Plans announced to dedicate more Sacramento River flows to fish will harm farms and ranches statewide, according to the California Farm Bureau Federation. By limiting the amount of water that could be stored in reservoirs, CFBF President Paul Wenger said, the draft proposal from the State Water Resources Control Board would reduce surface-water supplies on which much of California depends.
“This plan is part of a one-two punch aimed at rural California,” Wenger said. “When you add the Sacramento River plan to the San Joaquin River plan announced a month ago, you have a combination that strikes at the very heart of the rural environment and economy.”
Each of the proposed river-flow plans would require much more water to be dedicated to fishery flows, as much as 75 percent of the unimpaired flow in a stream. In addition, the Sacramento River plan would dedicate more delta outflow to fish during the winter and spring—when that water could be filling reservoirs for human and environmental uses around the state later in the year.
“For several years, environmentalists and regulators have demanded more water to benefit fish, but fish populations have not responded,” Wenger said. “If more water equaled more fish, we should be seeing results, but we’re not.
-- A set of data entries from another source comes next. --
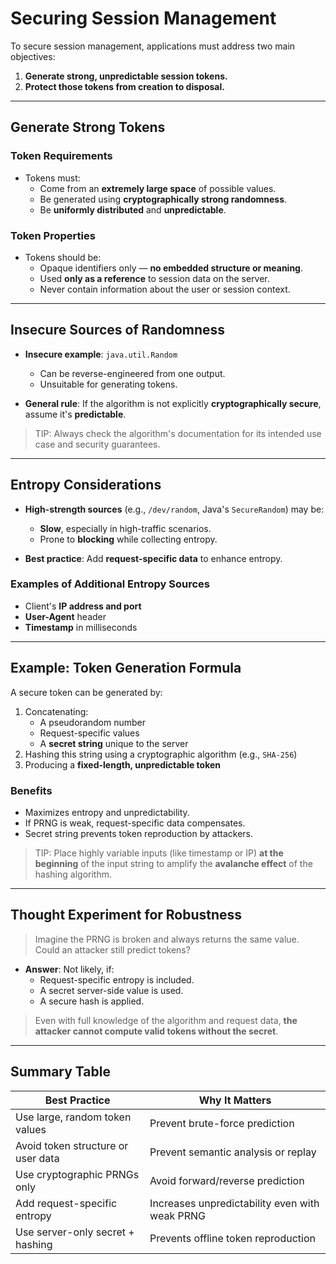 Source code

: # Securing Session Management

To secure session management, applications must address two main objectives:

1. **Generate strong, unpredictable session tokens.**
2. **Protect those tokens from creation to disposal.**

---

## Generate Strong Tokens

### **Token Requirements**
- Tokens must:
  - Come from an **extremely large space** of possible values.
  - Be generated using **cryptographically strong randomness**.
  - Be **uniformly distributed** and **unpredictable**.

### **Token Properties**
- Tokens should be:
  - Opaque identifiers only — **no embedded structure or meaning**.
  - Used **only as a reference** to session data on the server.
  - Never contain information about the user or session context.

---

## Insecure Sources of Randomness

- **Insecure example**: `java.util.Random`
  - Can be reverse-engineered from one output.
  - Unsuitable for generating tokens.

- **General rule**: If the algorithm is not explicitly **cryptographically secure**, assume it's **predictable**.

> TIP: Always check the algorithm's documentation for its intended use case and security guarantees.

---

## Entropy Considerations

- **High-strength sources** (e.g., `/dev/random`, Java's `SecureRandom`) may be:
  - **Slow**, especially in high-traffic scenarios.
  - Prone to **blocking** while collecting entropy.

- **Best practice**: Add **request-specific data** to enhance entropy.

### **Examples of Additional Entropy Sources**
- Client's **IP address and port**
- **User-Agent** header
- **Timestamp** in milliseconds

---

## Example: Token Generation Formula

A secure token can be generated by:
1. Concatenating:
   - A pseudorandom number
   - Request-specific values
   - A **secret string** unique to the server
2. Hashing this string using a cryptographic algorithm (e.g., `SHA-256`)
3. Producing a **fixed-length, unpredictable token**

### Benefits
- Maximizes entropy and unpredictability.
- If PRNG is weak, request-specific data compensates.
- Secret string prevents token reproduction by attackers.

> TIP: Place highly variable inputs (like timestamp or IP) **at the beginning** of the input string to amplify the **avalanche effect** of the hashing algorithm.

---

## Thought Experiment for Robustness

> Imagine the PRNG is broken and always returns the same value. Could an attacker still predict tokens?

- **Answer**: Not likely, if:
  - Request-specific entropy is included.
  - A secret server-side value is used.
  - A secure hash is applied.

> Even with full knowledge of the algorithm and request data, **the attacker cannot compute valid tokens without the secret**.

---

## Summary Table

| Best Practice                          | Why It Matters                                      |
|----------------------------------------|-----------------------------------------------------|
| Use large, random token values         | Prevent brute-force prediction                      |
| Avoid token structure or user data     | Prevent semantic analysis or replay                 |
| Use cryptographic PRNGs only           | Avoid forward/reverse prediction                    |
| Add request-specific entropy           | Increases unpredictability even with weak PRNG      |
| Use server-only secret + hashing       | Prevents offline token reproduction                 |
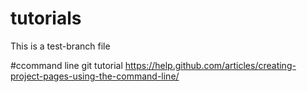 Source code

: # tutorials
This is a test-branch file

#ccommand line git tutorial
https://help.github.com/articles/creating-project-pages-using-the-command-line/

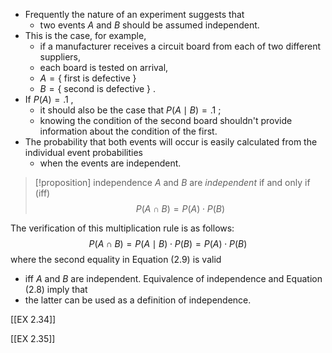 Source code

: - Frequently the nature of an experiment suggests that 
	- two events $A$ and $B$ should be assumed independent. 
- This is the case, for example, 
	- if a manufacturer receives a circuit board from each of two different suppliers, 
	- each board is tested on arrival, 
	- $A = \{$ first is defective $\}$ 
	- $B = \{$ second is defective $\}$ . 
- If $P\left( A\right) = {.1}$ , 
	- it should also be the case that $P\left( {A \mid B}\right) = {.1}$ ; 
	- knowing the condition of the second board shouldn't provide information about the condition of the first. 
- The probability that both events will occur is easily calculated from the individual event probabilities 
	- when the events are independent.


> [!proposition] independence
> $A$ and $B$ are *independent* if and only if (iff)
> $$
> P\left( {A \cap B}\right) = P\left( A\right) \cdot P\left( B\right) \tag{2.8}
> $$

The verification of this multiplication rule is as follows:
$$
P\left( {A \cap B}\right) = P\left( {A \mid B}\right) \cdot P\left( B\right) = P\left( A\right) \cdot P\left( B\right) \tag{2.9}
$$
where the second equality in Equation (2.9) is valid 
- iff $A$ and $B$ are independent. 
Equivalence of independence and Equation (2.8) imply that 
- the latter can be used as a definition of independence.

[[EX 2.34]]

[[EX 2.35]] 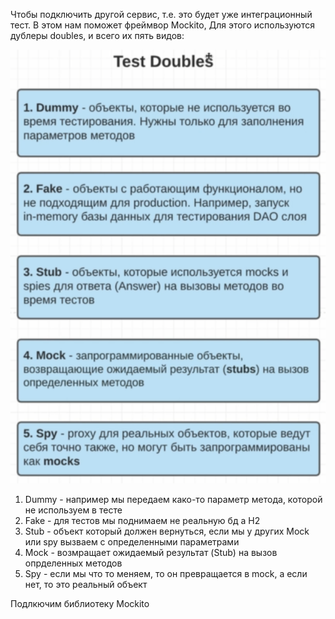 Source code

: Чтобы подключить другой сервис, т.е. это будет уже интеграционный тест.
В этом нам поможет фреймвор Mockito,
Для этого используются дублеры doubles, и всего их пять видов:

![doubles](src/main/resources/doubles.png)

1. Dummy - например мы передаем како-то параметр метода, которой не используем в тесте
2. Fake - для тестов мы поднимаем не реальную бд а H2
3. Stub - объект который должен вернуться, если мы у других Mock или spy вызваем с определенными 
   параметрами
4. Mock - возмращает ожидаемый результат (Stub) на вызов опрделенных методов
5. Spy - если мы что то меняем, то он превращается в mock, а если нет, то это реальный объект

Подлкючим библиотеку Mockito
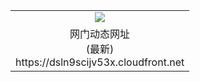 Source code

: ﻿<table>
  <tr></tr>
  <tr><td colspan=2 align=center><img src="https://dsln9scijv53x.cloudfront.net/Up/oGate.jpg" /></td></tr>
  <tr><td colspan=2 align=center>网门动态网址<br/>(最新)
<br>https://dsln9scijv53x.cloudfront.net
<br/>
    </td>
  </tr>
</table>
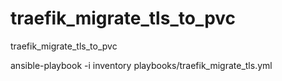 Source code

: # traefik_migrate_tls_to_pvc
traefik_migrate_tls_to_pvc


ansible-playbook -i inventory playbooks/traefik_migrate_tls.yml

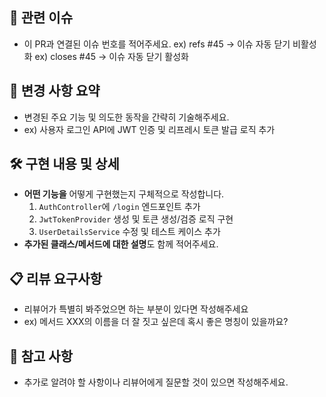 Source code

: <!-- 이부분은 확인 후 지워주세요!

PR 제목은 "[#이슈번호] 간결하고 핵심적인 내용"
    ex) [#123] 로그인 기능 구현

PR 올리기 전 확인사항
- application.yml 업데이트 했을 경우 팀에 공유 및 노션 수정
- 리뷰어 설정
- Assignees 설정
- Label 설정
- 이슈 연결
- base 브랜치 확인

-->

## 🔗 관련 이슈
- 이 PR과 연결된 이슈 번호를 적어주세요.
  ex) refs #45 -> 이슈 자동 닫기 비활성화
  ex) closes #45 -> 이슈 자동 닫기 활성화

## 📖 변경 사항 요약
- 변경된 주요 기능 및 의도한 동작을 간략히 기술해주세요.
- ex) 사용자 로그인 API에 JWT 인증 및 리프레시 토큰 발급 로직 추가

## 🛠 구현 내용 및 상세
- **어떤 기능을** 어떻게 구현했는지 구체적으로 작성합니다.
    1. `AuthController`에 `/login` 엔드포인트 추가
    2. `JwtTokenProvider` 생성 및 토큰 생성/검증 로직 구현
    3. `UserDetailsService` 수정 및 테스트 케이스 추가
- **추가된 클래스/메서드에 대한 설명**도 함께 적어주세요.

## 📋 리뷰 요구사항
- 리뷰어가 특별히 봐주었으면 하는 부분이 있다면 작성해주세요
- ex) 메서드 XXX의 이름을 더 잘 짓고 싶은데 혹시 좋은 명칭이 있을까요?

## 💬 참고 사항
- 추가로 알려야 할 사항이나 리뷰어에게 질문할 것이 있으면 작성해주세요.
We will continue to insist that water supplies dedicated to fish be subject to the same metrics and efficiency standards as those that farmers and homeowners must meet.”
Wenger said the continuing calls for additional fishery flows underline the need to expand California’s water supply to help buffer the impacts of drought.
“The state board’s river flow plans threaten to sentence rural California to perpetual drought, in the name of fishery flows that may very well prove ineffective,” he said. “Instead of redirecting the limited amount of water we have, California must move as quickly as possible to enhance available supplies through new storage, both aboveground and underground.”
The California Farm Bureau Federation works to protect family farms and ranches on behalf of more than 53,000 members statewide and as part of a nationwide network of more than 6.2 million Farm Bureau members.